Water Turbine Generator

This project began as a daydream, where I thought, can a small water turbine create power for campers and backpackers while in the wilderness? At the moment, I have not completed full field testing because my motor’s wires were damaged during assembly, but I have learned a lot by attempting to build a physical prototype. Most importantly, making it is fun for those who want to build a water turbine. I hope you find this information to be a good starting point in your journey.

Note: I am a U.S. citizen and a junior in high school.

1. Gimbal Brushless Motor 90KV
2. 2 Conductor Electrical Wire
3. 12v to 5v Dc Converter Buck Module USB
4. AC 10-28V to DC 12V Power Module
5. Spring-Loaded Rotary Shaft Seal 3/4
6. PLA
7. 3d printer
8. Sordering Iron
9. 10-32 brass threaded inserts
10. M3-0.5 x 10mm long Flat head Bolts
11. 3/4 long 10-32 threaded rod or bolt
12. Heat shrink
13. Soder
14. Sand Paper
15. Drill
16. 1/8 inch paracored
17. Lighter
18. Auto Desk Inventor

These are the primary tools and supplies needed

When doing research, I found that there was a company called WaterLily Turbine that developed a similar product and used to sell it before they unfortunately went out of business. I mention this to acknowledge the fact that what I have made is different, but the general shape is inspired by the WaterLily. Unlike the WaterLily, I used a brushless motor that has a rotary shaft seal. Now that I have worked with the physical components, I recommend trying to embed magnets in the main body and copper windings along the circumference of the turbine blades. Then, add a low-friction bearing in the middle. This allows for the least amount of energy lost to friction and, in some ways, reduces complications because less waterproofing is needed. However, this greatly increases manufacturing challenges, as the copper windings must be fully enclosed in plastic, which may not be easy to do. If I were to redesign this, this is the approach I would take, as the rotary shaft seals add a lot of friction to the system.

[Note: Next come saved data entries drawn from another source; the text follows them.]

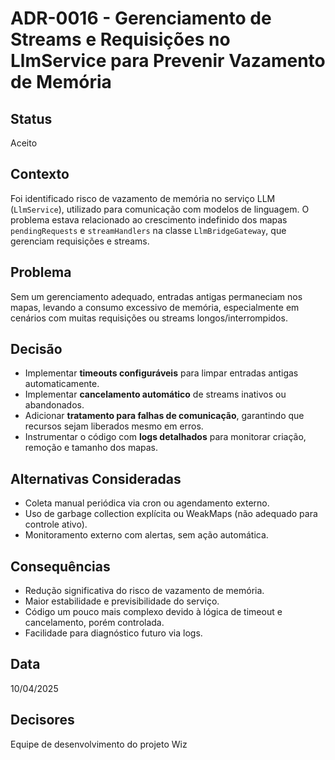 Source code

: # ADR-0016 - Gerenciamento de Streams e Requisições no LlmService para Prevenir Vazamento de Memória

## Status

Aceito

## Contexto

Foi identificado risco de vazamento de memória no serviço LLM (`LlmService`), utilizado para comunicação com modelos de linguagem. O problema estava relacionado ao crescimento indefinido dos mapas `pendingRequests` e `streamHandlers` na classe `LlmBridgeGateway`, que gerenciam requisições e streams.

## Problema

Sem um gerenciamento adequado, entradas antigas permaneciam nos mapas, levando a consumo excessivo de memória, especialmente em cenários com muitas requisições ou streams longos/interrompidos.

## Decisão

- Implementar **timeouts configuráveis** para limpar entradas antigas automaticamente.
- Implementar **cancelamento automático** de streams inativos ou abandonados.
- Adicionar **tratamento para falhas de comunicação**, garantindo que recursos sejam liberados mesmo em erros.
- Instrumentar o código com **logs detalhados** para monitorar criação, remoção e tamanho dos mapas.

## Alternativas Consideradas

- Coleta manual periódica via cron ou agendamento externo.
- Uso de garbage collection explícita ou WeakMaps (não adequado para controle ativo).
- Monitoramento externo com alertas, sem ação automática.

## Consequências

- Redução significativa do risco de vazamento de memória.
- Maior estabilidade e previsibilidade do serviço.
- Código um pouco mais complexo devido à lógica de timeout e cancelamento, porém controlada.
- Facilidade para diagnóstico futuro via logs.

## Data

10/04/2025

## Decisores

Equipe de desenvolvimento do projeto Wiz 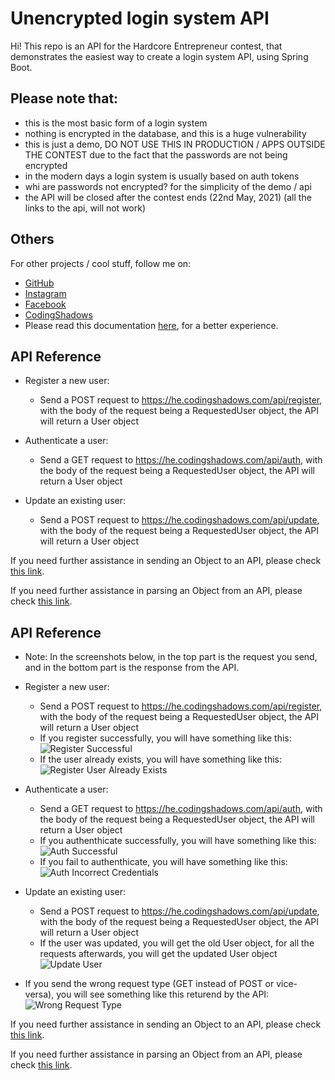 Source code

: # Unencrypted login system API

Hi! This repo is an API for the Hardcore Entrepreneur contest, that demonstrates the easiest way to create a login system API, using Spring Boot.

## Please note that:

- this is the most basic form of a login system
- nothing is encrypted in the database, and this is a huge vulnerability
- this is just a demo, DO NOT USE THIS IN PRODUCTION / APPS OUTSIDE THE CONTEST due to the fact that the passwords are not being encrypted
- in the modern days a login system is usually based on auth tokens
- whi are passwords not encrypted? for the simplicity of the demo / api
- the API will be closed after the contest ends (22nd May, 2021) (all the links to the api, will not work)

## Others

For other projects / cool stuff, follow me on:

- [GitHub](https://github.com/rusudinu)
- [Instagram](https://www.instagram.com/dinuustefan/)
- [Facebook](https://www.facebook.com/rusudinustefan/)
- [CodingShadows](https://www.codingshadows.com)
- Please read this documentation [here](https://github.com/rusudinu/hardcoreentrepreneur_auth_api), for a better experience.

## API Reference

- Register a new user:
    * Send a POST request to https://he.codingshadows.com/api/register, with the body of the request being a RequestedUser object, the API will return a User object

- Authenticate a user:
    * Send a GET request to https://he.codingshadows.com/api/auth, with the body of the request being a RequestedUser object, the API will return a User object

- Update an existing user:
    * Send a POST request to https://he.codingshadows.com/api/update, with the body of the request being a RequestedUser object, the API will return a User object

If you need further assistance in sending an Object to an API, please check [this link](https://stackoverflow.com/questions/35390928/how-to-send-json-object-to-the-server-from-my-android-app).

If you need further assistance in parsing an Object from an API, please check [this link](https://stackoverflow.com/questions/5566669/how-to-parse-a-json-object-in-android).

## API Reference

- Note: In the screenshots below, in the top part is the request you send, and in the bottom part is the response from the API.

- Register a new user:
    * Send a POST request to https://he.codingshadows.com/api/register, with the body of the request being a RequestedUser object, the API will return a User object
    * If you register successfully, you will have something like this:
![Register Successful](https://github.com/rusudinu/hardcoreentrepreneur_auth_api/blob/master/readme_screenshots/register_successful.png?raw=true)
    * If the user already exists, you will have something like this:
![Register User Already Exists](https://github.com/rusudinu/hardcoreentrepreneur_auth_api/blob/master/readme_screenshots/register_already_exists.png?raw=true)

- Authenticate a user:
    * Send a GET request to https://he.codingshadows.com/api/auth, with the body of the request being a RequestedUser object, the API will return a User object
    * If you authenthicate successfully, you will have something like this:
![Auth Successful](https://github.com/rusudinu/hardcoreentrepreneur_auth_api/blob/master/readme_screenshots/auth_successful.png?raw=true)
    * If you fail to authenthicate, you will have something like this:
![Auth Incorrect Credentials](https://github.com/rusudinu/hardcoreentrepreneur_auth_api/blob/master/readme_screenshots/auth_incorrect_credentials.png?raw=true)

- Update an existing user:
    * Send a POST request to https://he.codingshadows.com/api/update, with the body of the request being a RequestedUser object, the API will return a User object
    * If the user was updated, you will get the old User object, for all the requests afterwards, you will get the updated User object
![Update User](https://github.com/rusudinu/hardcoreentrepreneur_auth_api/blob/master/readme_screenshots/update.png?raw=true)

- If you send the wrong request type (GET instead of POST or vice-versa), you will see something like this returend by the API:
![Wrong Request Type](https://github.com/rusudinu/hardcoreentrepreneur_auth_api/blob/master/readme_screenshots/wrong_request_type.png?raw=true)

If you need further assistance in sending an Object to an API, please check [this link](https://stackoverflow.com/questions/35390928/how-to-send-json-object-to-the-server-from-my-android-app).

If you need further assistance in parsing an Object from an API, please check [this link](https://stackoverflow.com/questions/5566669/how-to-parse-a-json-object-in-android).
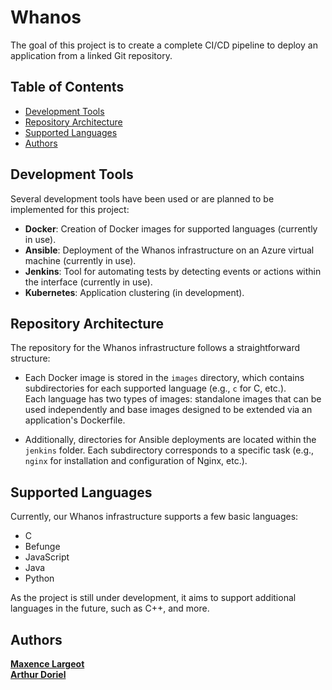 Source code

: # Whanos

The goal of this project is to create a complete CI/CD pipeline to deploy an application from a linked Git repository.

## Table of Contents
- [Development Tools](#development-tools)
- [Repository Architecture](#repository-architecture)
- [Supported Languages](#supported-languages)
- [Authors](#authors)

## Development Tools

Several development tools have been used or are planned to be implemented for this project:  
- **Docker**: Creation of Docker images for supported languages (currently in use).  
- **Ansible**: Deployment of the Whanos infrastructure on an Azure virtual machine (currently in use).  
- **Jenkins**: Tool for automating tests by detecting events or actions within the interface (currently in use).  
- **Kubernetes**: Application clustering (in development).  

## Repository Architecture

The repository for the Whanos infrastructure follows a straightforward structure:  
- Each Docker image is stored in the `images` directory, which contains subdirectories for each supported language (e.g., `c` for C, etc.).  
  Each language has two types of images: standalone images that can be used independently and base images designed to be extended via an application's Dockerfile.  

- Additionally, directories for Ansible deployments are located within the `jenkins` folder. Each subdirectory corresponds to a specific task (e.g., `nginx` for installation and configuration of Nginx, etc.).

## Supported Languages

Currently, our Whanos infrastructure supports a few basic languages:  
- C  
- Befunge  
- JavaScript  
- Java  
- Python  

As the project is still under development, it aims to support additional languages in the future, such as C++, and more.

## Authors
**[Maxence Largeot](https://github.com/MaxenceLgt)**  
**[Arthur Doriel](https://github.com/MrMarmotte)**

When printing the turbine body, it is critical to have brim enabled, using a 10 mm interior and exterior brim. No supports are needed for the turbine body (25% infill, 3 walls).

The snap box needed no supports or brim (25% infill, 3 walls).

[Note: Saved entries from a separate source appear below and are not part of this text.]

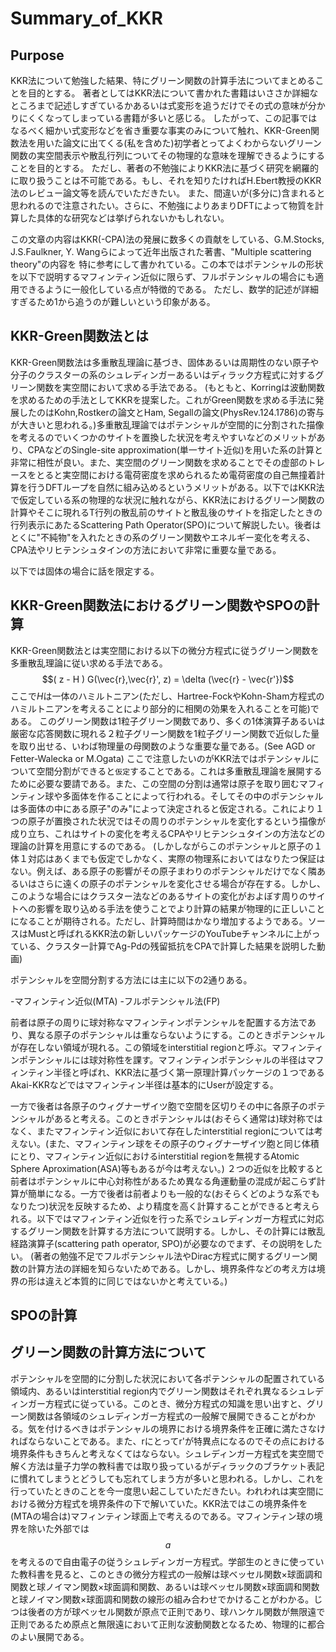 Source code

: # Summary_of_KKR
## Purpose
KKR法について勉強した結果、特にグリーン関数の計算手法についてまとめることを目的とする。
著者としてはKKR法について書かれた書籍はいささか詳細なところまで記述しすぎているかあるいは式変形を追うだけでその式の意味が分かりにくくなってしまっている書籍が多いと感じる。
したがって、この記事ではなるべく細かい式変形などを省き重要な事実のみについて触れ、KKR-Green関数法を用いた論文に出てくる(私を含めた)初学者とってよくわからないグリーン関数の実空間表示や散乱行列についてその物理的な意味を理解できるようにすることを目的とする。
ただし、著者の不勉強によりKKR法に基づく研究を網羅的に取り扱うことは不可能である。もし、それを知りたければH.Ebert教授のKKR法のレビュー論文等を読んでいただきたい。
また、間違いが(多分に)含まれると思われるので注意されたい。さらに、不勉強によりあまりDFTによって物質を計算した具体的な研究などは挙げられないかもしれない。

この文章の内容はKKR(-CPA)法の発展に数多くの貢献をしている、G.M.Stocks, J.S.Faulkner, Y. Wangらによって近年出版された著書、"Multiple scattering theory"の内容を
特に参考にして書かれている。この本ではポテンシャルの形状を以下で説明するマフィンティン近似に限らず、フルポテンシャルの場合にも適用できるように一般化している点が特徴的である。
ただし、数学的記述が詳細すぎるため1から追うのが難しいという印象がある。

## KKR-Green関数法とは
KKR-Green関数法は多重散乱理論に基づき、固体あるいは周期性のない原子や分子のクラスターの系のシュレディンガーあるいはディラック方程式に対するグリーン関数を実空間において求める手法である。
(もともと、Korringは波動関数を求めるための手法としてKKRを提案した。これがGreen関数を求める手法に発展したのはKohn,Rostkerの論文とHam, Segallの論文(PhysRev.124.1786)の寄与が大きいと思われる。)多重散乱理論ではポテンシャルが空間的に分割された描像を考えるのでいくつかのサイトを置換した状況を考えやすいなどのメリットがあり、CPAなどのSingle-site approximation(単一サイト近似)を用いた系の計算と非常に相性が良い。また、実空間のグリーン関数を求めることでその虚部のトレースをとると実空間における電荷密度を求められるため電荷密度の自己無撞着計算を行うDFTループを自然に組み込めるというメリットがある。以下ではKKR法で仮定している系の物理的な状況に触れながら、KKR法におけるグリーン関数の計算やそこに現れるT行列の散乱前のサイトと散乱後のサイトを指定したときの行列表示にあたるScattering Path Operator(SPO)について解説したい。後者はとくに"不純物"を入れたときの系のグリーン関数やエネルギー変化を考える、CPA法やリヒテンシュタインの方法において非常に重要な量である。

以下では固体の場合に話を限定する。

## KKR-Green関数法におけるグリーン関数やSPOの計算
KKR-Green関数法とは実空間における以下の微分方程式に従うグリーン関数を多重散乱理論に従い求める手法である。
$$( z - H ) G(\vec{r},\vec{r}', z) = \delta (\vec{r} - \vec{r'})$$
ここで$`H`$は一体のハミルトニアン(ただし、Hartree-FockやKohn-Sham方程式のハミルトニアンを考えることにより部分的に相関の効果を入れることを可能)である。 
このグリーン関数は1粒子グリーン関数であり、多くの1体演算子あるいは厳密な応答関数に現れる２粒子グリーン関数を1粒子グリーン関数で近似した量を取り出せる、いわば物理量の母関数のような重要な量である。(See AGD or Fetter-Walecka or M.Ogata)
ここで注意したいのがKKR法ではポテンシャルについて空間分割ができると`仮定`することである。これは多重散乱理論を展開するために必要な要請である。また、この空間の分割は通常は原子を取り囲むマフィンティン球や多面体を作ることによって行われる。そしてその中のポテンシャルは多面体の中にある原子"のみ"によって決定されると仮定される。これにより１つの原子が置換された状況ではその周りのポテンシャルを変化するという描像が成り立ち、これはサイトの変化を考えるCPAやリヒテンシュタインの方法などの理論の計算を用意にするのである。
(しかしながらこのポテンシャルと原子の１体１対応はあくまでも仮定でしかなく、実際の物理系においてはなりたつ保証はない。例えば、ある原子の影響がその原子まわりのポテンシャルだけでなく隣あるいはさらに遠くの原子のポテンシャルを変化させる場合が存在する。しかし、このような場合にはクラスター法などのあるサイトの変化がおよぼす周りのサイトへの影響を取り込める手法を使うことでより計算の結果が物理的に正しいことになることが期待される。ただし、計算時間はかなり増加するようである。ソースはMustと呼ばれるKKR法の新しいパッケージのYouTubeチャンネルに上がっている、クラスター計算でAg-Pdの残留抵抗をCPAで計算した結果を説明した動画)

ポテンシャルを空間分割する方法には主に以下の2通りある。

-マフィンティン近似(MTA)
-フルポテンシャル法(FP)

前者は原子の周りに球対称なマフィンティンポテンシャルを配置する方法であり、異なる原子のポテンシャルは重ならないようにする。このときポテンシャルが存在しない領域が現れる。この領域をinterstitial regionと呼ぶ。マフィンティンポテンシャルには球対称性を課す。マフィンティンポテンシャルの半径はマフィンティン半径と呼ばれ、KKR法に基づく第一原理計算パッケージの１つであるAkai-KKRなどではマフィンティン半径は基本的にUserが設定する。

一方で後者は各原子のウィグナーザイツ胞で空間を区切りその中に各原子のポテンシャルがあると考える。このときポテンシャルは(おそらく通常は)球対称ではなく、またマフィンティン近似において存在したinterstitial regionについては考えない。(また、マフィンティン球をその原子のウィグナーザイツ胞と同じ体積にとり、マフィンティン近似におけるinterstitial regionを無視するAtomic Sphere Aproximation(ASA)等もあるが今は考えない。)
２つの近似を比較すると前者はポテンシャルに中心対称性があるため異なる角運動量の混成が起こらず計算が簡単になる。一方で後者は前者よりも一般的な(おそらくどのような系でもなりたつ)状況を反映するため、より精度を高く計算することができると考えられる。以下ではマフィンティン近似を行った系でシュレディンガー方程式に対応するグリーン関数を計算する方法について説明する。しかし、その計算には散乱経路演算子(scattering path operator, SPO)が必要なのでまず、その説明をしたい。
(著者の勉強不足でフルポテンシャル法やDirac方程式に関するグリーン関数の計算方法の詳細を知らないためである。しかし、境界条件などの考え方は境界の形は違えど本質的に同じではないかと考えている。)

## SPOの計算


## グリーン関数の計算方法について


ポテンシャルを空間的に分割した状況において各ポテンシャルの配置されている領域内、あるいはinterstitial region内でグリーン関数はそれぞれ異なるシュレディンガー方程式に従っている。このとき、微分方程式の知識を思い出すと、グリーン関数は各領域のシュレディンガー方程式の一般解で展開できることがわかる。気を付けるべきはポテンシャルの境界における境界条件を正確に満たさなければならないことである。また、rにとってr'が特異点になるのでその点における境界条件もきちんと考えなくてはならない。シュレディンガー方程式を実空間で解く方法は量子力学の教科書では取り扱っているがディラックのブラケット表記に慣れてしまうとどうしても忘れてしまう方が多いと思われる。しかし、これを行っていたときのことを今一度思い起こしていただきたい。われわれは実空間における微分方程式を境界条件の下で解いていた。KKR法ではこの境界条件を(MTAの場合は)マフィンティン球面上で考えるのである。マフィンティン球の境界を除いた外部では
$$a $$
を考えるので自由電子の従うシュレディンガー方程式。学部生のときに使っていた教科書を見ると、このときの微分方程式の一般解は球ベッセル関数×球面調和関数と球ノイマン関数×球面調和関数、あるいは球ベッセル関数×球面調和関数と球ノイマン関数×球面調和関数の線形の組み合わせでかけることがわかる。じつは後者の方が球ベッセル関数が原点で正則であり、球ハンケル関数が無限遠で正則であるため原点と無限遠において正則な波動関数となるため、物理的に都合のよい展開である。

The turbine shaft required supports (25% infill, 4 walls).

The turbine prop v3 required normal supports (25% infill, 4 walls).

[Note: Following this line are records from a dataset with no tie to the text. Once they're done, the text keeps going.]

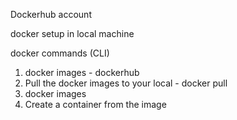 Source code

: 

Dockerhub account

docker setup in local machine

docker commands (CLI)


1. docker images - dockerhub 
2. Pull the docker images to your local - docker pull
3. docker images
4. Create a container from the image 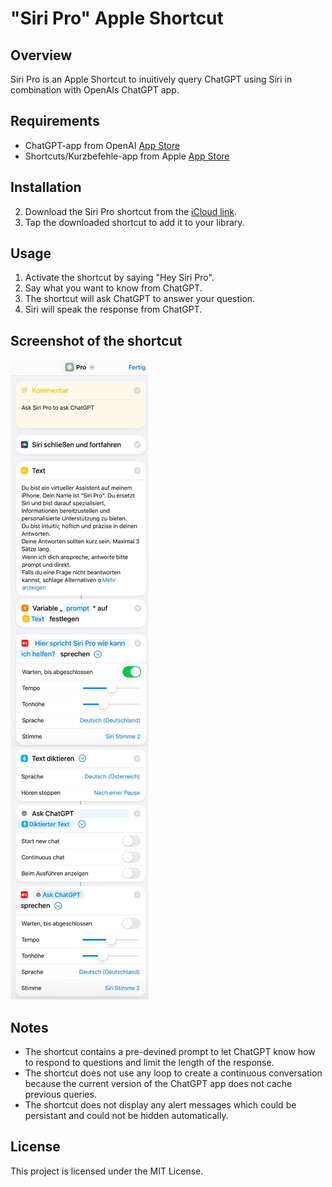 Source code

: # "Siri Pro" Apple Shortcut

## Overview

Siri Pro is an Apple Shortcut to inuitively query ChatGPT using Siri in combination with OpenAIs ChatGPT app.

## Requirements

- ChatGPT-app from OpenAI [App Store](https://apps.apple.com/de/app/chatgpt/id6448311069)
- Shortcuts/Kurzbefehle-app from Apple [App Store](https://apps.apple.com/de/app/kurzbefehle/id915249334)

## Installation

2. Download the Siri Pro shortcut from the [iCloud link](https://www.icloud.com/shortcuts/c98dbf37ff9e4ffbb06e9ab55383d906).
3. Tap the downloaded shortcut to add it to your library.

## Usage

1. Activate the shortcut by saying "Hey Siri Pro".
2. Say what you want to know from ChatGPT.
3. The shortcut will ask ChatGPT to answer your question.
3. Siri will speak the response from ChatGPT.

## Screenshot of the shortcut

![Siri Pro Shortcut Screenshot](siri-pro-shortcut-screenshot.jpg)

## Notes

- The shortcut contains a pre-devined prompt to let ChatGPT know how to respond to questions and limit the length of the response.
- The shortcut does not use any loop to create a continuous conversation because the current version of the ChatGPT app does not cache previous queries. 
- The shortcut does not display any alert messages which could be persistant and could not be hidden automatically.

## License

This project is licensed under the MIT License. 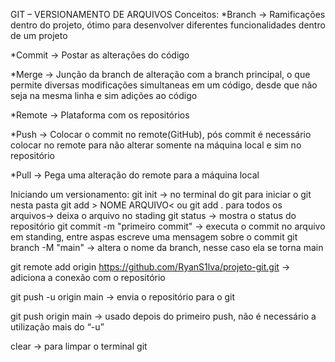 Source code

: GIT – VERSIONAMENTO DE ARQUIVOS
Conceitos:
*Branch → Ramificações dentro do projeto, ótimo para desenvolver diferentes funcionalidades dentro de um projeto

*Commit → Postar as alterações do código

*Merge → Junção da branch de alteração com a branch principal, o que permite diversas modificações simultaneas em um código, desde que não seja na mesma linha e sim adições ao código

*Remote → Plataforma com os repositórios

*Push → Colocar o commit no remote(GitHub), pós commit é necessário colocar no remote para não alterar somente na máquina local e sim no repositório

*Pull → Pega uma alteração do remote para a máquina local

Iniciando um versionamento:
git init → no terminal do git para iniciar o git nesta pasta
git add  > NOME ARQUIVO<  ou git add . para todos os arquivos→ deixa o arquivo no stading 
git status → mostra o status do repositório
git commit -m "primeiro commit" → executa o commit no arquivo em standing, entre aspas escreve uma mensagem sobre o commit
git branch -M "main" → altera o nome da branch, nesse caso ela se torna main

git remote add origin https://github.com/RyanS1lva/projeto-git.git → adiciona a conexão com o repositório

git push -u origin main → envia o repositório para o git 

git push origin main → usado depois do primeiro push, não é necessário a utilização mais do “-u”

clear → para limpar o terminal git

I printed everything out of PLA for ease of printing, but ASA or ABS would be more optimal for an outdoor setting. For ABS, acetone fumes can be used to create a very smooth surface finish, which would improve the turbine blades’ performance.

First, press a 10-32 × 9/32 threaded insert into the smaller hole using a soldering iron, then fully drive the 10-32 × 3/4 threaded rod into the hole. For the rotary shaft seal to work well, the surface it contacts should be sanded by spinning it in a drill. Sand until the shaft is smooth and the friction from the seal is minimal while still maintaining the water seal. Use a lubricant for a better seal and reduced friction.

Unfortunately, while assembling my turbine, I accidentally ripped the cables coming off my brushless motor, and I was unable to rebuild it in time. This is why I was not able to complete a fully functional prototype. Although this project may not be considered successful in the traditional sense, I hope it serves as a good starting point for anyone interested in a project like this.